Winmerge is a visual difference application that runs under Windows and that can be a real lifesaver in a great number of situations.

For example, if you are in a programming team and want to synchronize with other members that work on the same source files, you can easily spot the differences and merge your work, and that of the others, in a snap. The interface is very user friendly and very graphical, but after some time everyone should discover that the shortcut keys can speed even more of the workflow.

With the alt+cursor keys you can navigate and merge the differences quickly. The software supports the difference of full trees of directories and you can define filters to visualize only the files that you are interested in. For example, you can exclude the .class files if you are a java developer.

Finally, you can select the “smartness” of the difference display. For example, choosing to ignore the empty lines. On the down side WinMerge has some quirks that can be annoying. The directory difference window is a bit confused, and the version that I have tried had some problems comparing directories over a Samba connection from a Windows PC to a Sun Workstation (nothing serious fortunately). All considered, however, Winmerge is the only windows application that goes near the quality of “Meld” (Unix), and can be recommended without hesitation.

MS Excel Tip

When setting up an MS Excel spreadsheet try naming ranges or cells instead of manually entering complicated labels like A1:E10.

Let’s say you are setting up a spreadsheet to track your finances. If you are like me this spreadsheet has information like passwords and account numbers that for security reasons, I don’t generally want to print. So let’s name a range “quick_print.” Here’s how.

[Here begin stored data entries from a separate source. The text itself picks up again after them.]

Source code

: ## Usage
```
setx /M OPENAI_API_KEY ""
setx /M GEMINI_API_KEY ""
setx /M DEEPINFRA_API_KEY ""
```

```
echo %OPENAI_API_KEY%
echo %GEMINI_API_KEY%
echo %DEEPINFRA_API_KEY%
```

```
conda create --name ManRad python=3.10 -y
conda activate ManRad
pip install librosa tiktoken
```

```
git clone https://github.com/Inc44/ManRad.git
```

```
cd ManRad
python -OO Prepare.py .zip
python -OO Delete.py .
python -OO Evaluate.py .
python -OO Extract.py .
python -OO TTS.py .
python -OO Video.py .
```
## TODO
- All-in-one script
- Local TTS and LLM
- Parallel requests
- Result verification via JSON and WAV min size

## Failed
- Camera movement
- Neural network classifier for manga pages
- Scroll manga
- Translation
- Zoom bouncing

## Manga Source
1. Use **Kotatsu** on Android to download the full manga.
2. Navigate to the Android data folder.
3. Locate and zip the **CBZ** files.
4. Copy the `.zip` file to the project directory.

1. Start by selecting the range you want to name with your mouse.
2. From the Insert menu select Name and then Define.
3. Enter the name “quick_print” in the top box and hit OK.

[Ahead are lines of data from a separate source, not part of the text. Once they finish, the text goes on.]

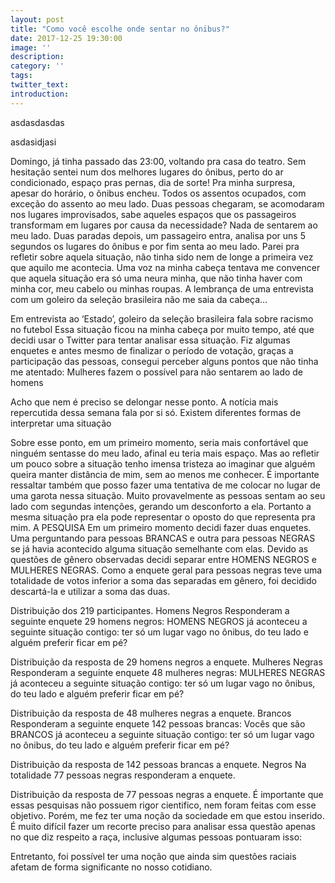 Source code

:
 ```yaml
---
layout: post
title: "Como você escolhe onde sentar no ônibus?"
date: 2017-12-25 19:30:00
image: ''
description:
category: ''
tags:
twitter_text:
introduction:
---
```


asdasdasdas




asdasidjasi



Domingo, já tinha passado das 23:00, voltando pra casa do teatro. Sem hesitação sentei num dos melhores lugares do ônibus, perto do ar condicionado, espaço pras pernas, dia de sorte! Pra minha surpresa, apesar do horário, o ônibus encheu.
Todos os assentos ocupados, com exceção do assento ao meu lado. Duas pessoas chegaram, se acomodaram nos lugares improvisados, sabe aqueles espaços que os passageiros transformam em lugares por causa da necessidade? Nada de sentarem ao meu lado. Duas paradas depois, um passageiro entra, analisa por uns 5 segundos os lugares do ônibus e por fim senta ao meu lado.
Parei pra refletir sobre aquela situação, não tinha sido nem de longe a primeira vez que aquilo me acontecia. Uma voz na minha cabeça tentava me convencer que aquela situação era só uma neura minha, que não tinha haver com minha cor, meu cabelo ou minhas roupas. A lembrança de uma entrevista com um goleiro da seleção brasileira não me saia da cabeça…

Em entrevista ao ‘Estado’, goleiro da seleção brasileira fala sobre racismo no futebol
Essa situação ficou na minha cabeça por muito tempo, até que decidi usar o Twitter para tentar analisar essa situação. Fiz algumas enquetes e antes mesmo de finalizar o período de votação, graças a participação das pessoas, consegui perceber alguns pontos que não tinha me atentado:
Mulheres fazem o possível para não sentarem ao lado de homens




Acho que nem é preciso se delongar nesse ponto. A notícia mais repercutida dessa semana fala por si só.
Existem diferentes formas de interpretar uma situação


Sobre esse ponto, em um primeiro momento, seria mais confortável que ninguém sentasse do meu lado, afinal eu teria mais espaço. Mas ao refletir um pouco sobre a situação tenho imensa tristeza ao imaginar que alguém queira manter distância de mim, sem ao menos me conhecer.
É importante ressaltar também que posso fazer uma tentativa de me colocar no lugar de uma garota nessa situação. Muito provavelmente as pessoas sentam ao seu lado com segundas intenções, gerando um desconforto a ela. Portanto a mesma situação pra ela pode representar o oposto do que representa pra mim.
A PESQUISA
Em um primeiro momento decidi fazer duas enquetes. Uma perguntando para pessoas BRANCAS e outra para pessoas NEGRAS se já havia acontecido alguma situação semelhante com elas. Devido as questões de gênero observadas decidi separar entre HOMENS NEGROS e MULHERES NEGRAS.
Como a enquete geral para pessoas negras teve uma totalidade de votos inferior a soma das separadas em gênero, foi decidido descartá-la e utilizar a soma das duas.

Distribuição dos 219 participantes.
Homens Negros
Responderam a seguinte enquete 29 homens negros: HOMENS NEGROS já aconteceu a seguinte situação contigo: ter só um lugar vago no ônibus, do teu lado e alguém preferir ficar em pé?

Distribuição da resposta de 29 homens negros a enquete.
Mulheres Negras
Responderam a seguinte enquete 48 mulheres negras: MULHERES NEGRAS já aconteceu a seguinte situação contigo: ter só um lugar vago no ônibus, do teu lado e alguém preferir ficar em pé?

Distribuição da resposta de 48 mulheres negras a enquete.
Brancos
Responderam a seguinte enquete 142 pessoas brancas: Vocês que são BRANCOS já aconteceu a seguinte situação contigo: ter só um lugar vago no ônibus, do teu lado e alguém preferir ficar em pé?

Distribuição da resposta de 142 pessoas brancas a enquete.
Negros
Na totalidade 77 pessoas negras responderam a enquete.

Distribuição da resposta de 77 pessoas negras a enquete.
É importante que essas pesquisas não possuem rigor cientifico, nem foram feitas com esse objetivo. Porém, me fez ter uma noção da sociedade em que estou inserido. É muito difícil fazer um recorte preciso para analisar essa questão apenas no que diz respeito a raça, inclusive algumas pessoas pontuaram isso:



Entretanto, foi possível ter uma noção que ainda sim questões raciais afetam de forma significante no nosso cotidiano.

Now any time you want to select this range you can simply use the pull down box at the top that has cell addresses in it or, alternatively, select Edit and then Go To and select the range. You can also use this technique to name a cell using common labels. For example when you enter the balance for your bank account you might want to name this cell “bank”. You can then use the term “bank” in MS Excel formulas like =”bank”+”stocks” instead of complicated formulas using cell addresses.

Apache Lucene

Lucene is the tool used in advanced matching/filtering of services.

It is an open source project hosted by Apache and provides a Java based high-performance, full-featured text search engine library. To search large amounts of text quickly, one must first index the text and convert it into a format that can be searched rapidly, eliminating the slow sequential scanning of each file for the given word or phrase. This conversion process is called indexing, and its output is called an index. Searching is the process of looking up words in an index to find documents where they appear.

Lucene allows to add indexing and searching capabilities to user applications, and can index and make search-able any data that can be converted to a textual format. This means Lucene can be used to search and index information kept in torrents, files, web pages on remote web servers, documents stored in local file systems, simple text files, Microsoft Word documents, HTML files or PDF documents, or any other format from which textual information can be extracted. The product is being used by many well known websites like Wikipedia, an online encyclopedia, as well as in many Java applications. To build an Index Lucene uses different types of analyzers like StandardAnalyzer, WhitespaceAnalyzer, StopAnalyzer, SnowballAnalyzer etc. The analyzer breaks text fields up into index-able tokens and it is the core part of the Lucene. For example; StandardAnalyzer is a sophisticated general-purpose analyzer. WhitespaceAnalyzer is a very simple analyzer which just separates tokens using white space while StopAnalyzer removes common English words which are not usually useful for indexing.